あたしは途中まで入力してた答えを全部削除して、またセカセカ文字を綴る。
【なんてまわかるの!? もしかすてホントはふたりとま全部みたて!?】
【龍:落ち着け。ミスタッチがひどいぞ】
え? あ、ホントだ!
【虎:アタリみたいだね。おもしろくなーい】
【龍:そりゃこっちのセリフだ】
はっ! あたし結局カミングアウトしちゃってる!?
【虎:まあいいや。夕愛が己龍にどれだけ傾いたか知りたかったんだけど、まだ大丈夫そう】
【龍:僅差で俺がリードだ】
【虎:なんでだよ。結局ボクたち両方に嘘つけなくて、自首を選んだのに】
お代官さまの前で悪事を言い当てられた罪人の気分でした。ああっ! なんかあたしサムライが抜けてない!
【虎:ボクのがリードだよ。いつも一緒に寝てるし】
【龍:なんだそれ。まだそんなこと許してたのか】
【え、だって朝起きるといるんだもん】
ちゃんとパンツはいてるし。朝、気が付くとだいたいフカフカの子虎を抱いて寝てる。なんかもう慣れちゃった。
【龍:禁止だ】
【虎:やだよ】
【龍:禁止<(`^´)>】
【虎:やーだ( ̄д ̄)】
「ねえ……まだメールで話すの? もうすぐ降りる駅だよ」
あたしがおずおずと口を挟むと、二人はパチンとスマホケースを閉じ、怖い顔で振り返った。
「夕愛、もうボクの居ない時に己龍の部屋に入ったらダメだよ。いいね」
「もう虎汰がここなの時でも油断するな。食われるぞ」
「は、はい……!」
やっぱり怒ってる!? なんか二人からむちゃくちゃ黒いオーラが!
『次はー東雲町……東雲町。降り口は右側です……。降り口は……』
車内に流れるアナウンスにホッとする。でもこれからがまたけっこう大変。
「行くよ夕愛、おいで」
今度は虎汰くんのエスコートで、人の流れに乗って電車を降りる。思いもよらない試練を強いられたけど、通常の試練はこれからが本番。
(男の子にムダに触らないように。それから……)
あたしの体質で一番の問題は、触ると好意を持たれてしまう事じゃない。もう向き合うしかないと腹をくくったものの、やっぱり憂鬱だ。
(早くコントロール出来るようにならないと、あたし一人じゃ外出もムリだし)
「ああ夕愛くん! 離れてしまってすまなかった。心細かっただろう?」
ぬん! と横から現れたぽっちゃりフェイスに一瞬で物思いが吹っ飛んだ。
「亀太郎くん。ううん、全然大丈夫だった」
「心細かったのか……」
「あのまま熟女たちに挟まれて、終点まで行けばよかったのに」
「はっはっは。

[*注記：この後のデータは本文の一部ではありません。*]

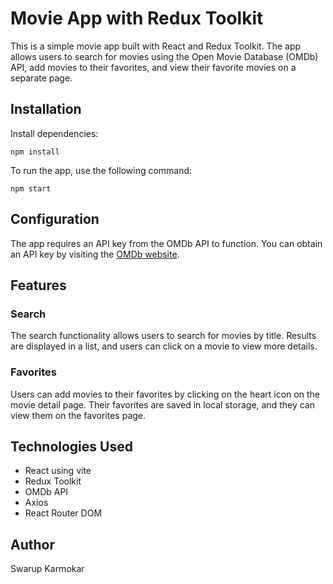 # Movie App with Redux Toolkit

This is a simple movie app built with React and Redux Toolkit. The app allows users to search for movies using the Open Movie Database (OMDb) API, add movies to their favorites, and view their favorite movies on a separate page.

## Installation

Install dependencies:

```
npm install
```


To run the app, use the following command:

```
npm start
```

## Configuration

The app requires an API key from the OMDb API to function. You can obtain an API key by visiting the [OMDb website](http://www.omdbapi.com/apikey.aspx).


## Features

### Search

The search functionality allows users to search for movies by title. Results are displayed in a list, and users can click on a movie to view more details.

### Favorites

Users can add movies to their favorites by clicking on the heart icon on the movie detail page. Their favorites are saved in local storage, and they can view them on the favorites page.

## Technologies Used

- React using vite
- Redux Toolkit
- OMDb API
- Axios
- React Router DOM



## Author

Swarup Karmokar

気の置けない仲間というのは実に良いね。ジョークにも愛が溢れていりゅ!」
シュタっとあたしの背後に付いて、また
「……ああっ、夕愛くんアレ! 10時の方向!」
「え?」
突然亀太郎くんが左前方を指さし、あたしは反射的にそちらに目を向けた。そこには改札を通るのに苦労している、松葉杖をついたスーツ姿の男性が。
「……を、見てはいけない!!」
「はあ!?」
もう見ちゃったよ!?
「おそらく彼は今日、社運を賭けたプレゼンがあるのだ。だから骨折を押しても出社する……お気の毒じゃまいか! 見てはイカァァン、惚れてしまう!」
(そうなのーー!?)
コレが一番厄介な娘娘の習性。『お気の毒な男性はあたしが慰めたい』、カン違い恋愛感情発動……のフラグ!?

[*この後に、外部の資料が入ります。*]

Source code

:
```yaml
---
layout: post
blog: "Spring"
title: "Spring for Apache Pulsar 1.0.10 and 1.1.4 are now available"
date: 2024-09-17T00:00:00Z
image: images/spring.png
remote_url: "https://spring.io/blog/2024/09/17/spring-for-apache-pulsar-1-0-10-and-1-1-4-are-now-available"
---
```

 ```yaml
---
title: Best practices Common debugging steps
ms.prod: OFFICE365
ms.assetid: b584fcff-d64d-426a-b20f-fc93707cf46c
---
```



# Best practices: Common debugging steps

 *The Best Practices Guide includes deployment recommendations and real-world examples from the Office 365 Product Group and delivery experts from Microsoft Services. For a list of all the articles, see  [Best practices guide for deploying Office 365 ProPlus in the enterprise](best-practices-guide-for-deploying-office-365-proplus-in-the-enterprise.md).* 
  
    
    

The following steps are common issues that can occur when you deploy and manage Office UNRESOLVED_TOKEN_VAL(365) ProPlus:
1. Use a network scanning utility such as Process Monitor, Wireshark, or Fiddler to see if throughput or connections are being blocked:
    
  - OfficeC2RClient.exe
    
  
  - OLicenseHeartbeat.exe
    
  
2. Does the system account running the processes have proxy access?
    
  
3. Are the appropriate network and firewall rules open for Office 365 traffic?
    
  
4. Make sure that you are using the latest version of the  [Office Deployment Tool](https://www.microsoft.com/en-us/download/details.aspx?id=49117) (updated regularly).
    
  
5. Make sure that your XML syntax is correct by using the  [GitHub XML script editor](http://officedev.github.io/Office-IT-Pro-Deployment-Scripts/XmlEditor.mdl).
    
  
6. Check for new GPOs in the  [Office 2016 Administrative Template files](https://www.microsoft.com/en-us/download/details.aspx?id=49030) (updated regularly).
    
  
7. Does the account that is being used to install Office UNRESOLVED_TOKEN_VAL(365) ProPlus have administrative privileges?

「バカめたろう! 惚れるって、それを知ってるなら指さしたりすんなよ。しかも勝手な解説まで!」
「いやいや虎汰郎くん。僕は危険をいち早く察知し、警戒のノロシをだな」
グイッと己龍くんがあたしの肩を抱き、方向転換する。
「見るな。あっちの右側の改札を出るぞ」
「…………」
改札を通り抜け、足早にその場から遠ざけられるあたしのハートがキュウゥと唸り始めた。
(だ、大丈夫……! こういう時は)
あたしは自分の手の甲を思い切りつねった。その痛みの方に神経が分散され、怪しい気持ちが凪いでいく。

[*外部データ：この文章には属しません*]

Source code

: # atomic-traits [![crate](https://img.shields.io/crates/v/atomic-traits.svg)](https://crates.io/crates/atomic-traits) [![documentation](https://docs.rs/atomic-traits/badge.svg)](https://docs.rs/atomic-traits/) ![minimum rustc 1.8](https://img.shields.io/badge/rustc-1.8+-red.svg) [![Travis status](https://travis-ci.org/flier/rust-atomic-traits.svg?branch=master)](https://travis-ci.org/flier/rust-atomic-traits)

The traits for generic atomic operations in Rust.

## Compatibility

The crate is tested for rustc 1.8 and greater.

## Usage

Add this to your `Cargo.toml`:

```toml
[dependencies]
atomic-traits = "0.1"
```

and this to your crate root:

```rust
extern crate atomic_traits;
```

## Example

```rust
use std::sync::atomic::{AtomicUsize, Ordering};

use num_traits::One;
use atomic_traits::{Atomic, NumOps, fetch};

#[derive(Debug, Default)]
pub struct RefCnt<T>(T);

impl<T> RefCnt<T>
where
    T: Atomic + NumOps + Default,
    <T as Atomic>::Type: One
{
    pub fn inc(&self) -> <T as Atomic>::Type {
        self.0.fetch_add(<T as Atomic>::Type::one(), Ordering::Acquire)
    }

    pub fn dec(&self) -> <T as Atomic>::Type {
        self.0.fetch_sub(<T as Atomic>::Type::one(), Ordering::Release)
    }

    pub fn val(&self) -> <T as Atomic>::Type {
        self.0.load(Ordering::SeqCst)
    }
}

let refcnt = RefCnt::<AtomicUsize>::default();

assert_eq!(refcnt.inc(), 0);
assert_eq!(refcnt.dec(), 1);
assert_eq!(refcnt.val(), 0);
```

最初にこの娘娘の習性が発動して以来、お気の毒な人を見かける度にこういう方法で凌いでいるのだ。
「あーあ、またつねってる。己龍もひどい提案をしたもんだ」
「俺は物の例えで言っただけだ」
虎汰くんと己龍くんがあたしを挟んで眉をひそめる。
「で、でもいいの。これで落ち着くから……」
その時、背後でカラーン!と松葉杖が倒れる音がして、あたしの肌に鳥肌が立った。